|
|
Tomcat example source code file (ClusterSingleSignOn.java)
This example Tomcat source code file (ClusterSingleSignOn.java) is included in the DevDaily.com
"Java Source Code
Warehouse" project. The intent of this project is to help you "Learn Java by Example" TM.
The Tomcat ClusterSingleSignOn.java source code
/*
* Licensed to the Apache Software Foundation (ASF) under one or more
* contributor license agreements. See the NOTICE file distributed with
* this work for additional information regarding copyright ownership.

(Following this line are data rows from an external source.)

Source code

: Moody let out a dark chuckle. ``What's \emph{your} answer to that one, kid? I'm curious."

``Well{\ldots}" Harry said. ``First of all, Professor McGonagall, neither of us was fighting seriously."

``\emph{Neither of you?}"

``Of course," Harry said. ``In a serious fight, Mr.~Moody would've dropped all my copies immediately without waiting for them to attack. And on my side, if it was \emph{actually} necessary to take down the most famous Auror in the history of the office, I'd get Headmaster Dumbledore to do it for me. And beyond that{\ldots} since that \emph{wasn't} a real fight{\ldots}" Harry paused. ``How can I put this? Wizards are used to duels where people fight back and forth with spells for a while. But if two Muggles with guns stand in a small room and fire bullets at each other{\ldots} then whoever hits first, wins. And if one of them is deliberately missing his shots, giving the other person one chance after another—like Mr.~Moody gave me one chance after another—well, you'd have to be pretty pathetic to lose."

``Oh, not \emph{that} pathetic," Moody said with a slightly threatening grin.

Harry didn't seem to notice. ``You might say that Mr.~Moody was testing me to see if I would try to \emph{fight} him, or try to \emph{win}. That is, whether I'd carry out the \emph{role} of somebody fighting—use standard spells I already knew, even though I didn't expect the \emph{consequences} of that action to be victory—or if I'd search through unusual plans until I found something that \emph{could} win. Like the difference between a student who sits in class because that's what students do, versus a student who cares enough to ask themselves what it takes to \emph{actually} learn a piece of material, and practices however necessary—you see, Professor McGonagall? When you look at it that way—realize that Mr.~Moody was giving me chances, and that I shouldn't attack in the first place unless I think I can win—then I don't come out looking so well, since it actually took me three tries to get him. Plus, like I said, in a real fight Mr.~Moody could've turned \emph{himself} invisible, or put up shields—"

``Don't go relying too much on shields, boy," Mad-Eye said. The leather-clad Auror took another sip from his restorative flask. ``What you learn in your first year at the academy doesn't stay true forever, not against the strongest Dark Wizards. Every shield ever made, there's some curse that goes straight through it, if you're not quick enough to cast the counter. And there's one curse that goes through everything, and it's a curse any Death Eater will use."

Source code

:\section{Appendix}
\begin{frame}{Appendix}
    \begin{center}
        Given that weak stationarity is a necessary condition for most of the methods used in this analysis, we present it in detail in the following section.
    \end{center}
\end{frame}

* The ASF licenses this file to You under the Apache License, Version 2.0
* (the "License"); you may not use this file except in compliance with
* the License. You may obtain a copy of the License at
*
* http://www.apache.org/licenses/LICENSE-2.0
*
* Unless required by applicable law or agreed to in writing, software
* distributed under the License is distributed on an "AS IS" BASIS,
* WITHOUT WARRANTIES OR CONDITIONS OF ANY KIND, either express or implied.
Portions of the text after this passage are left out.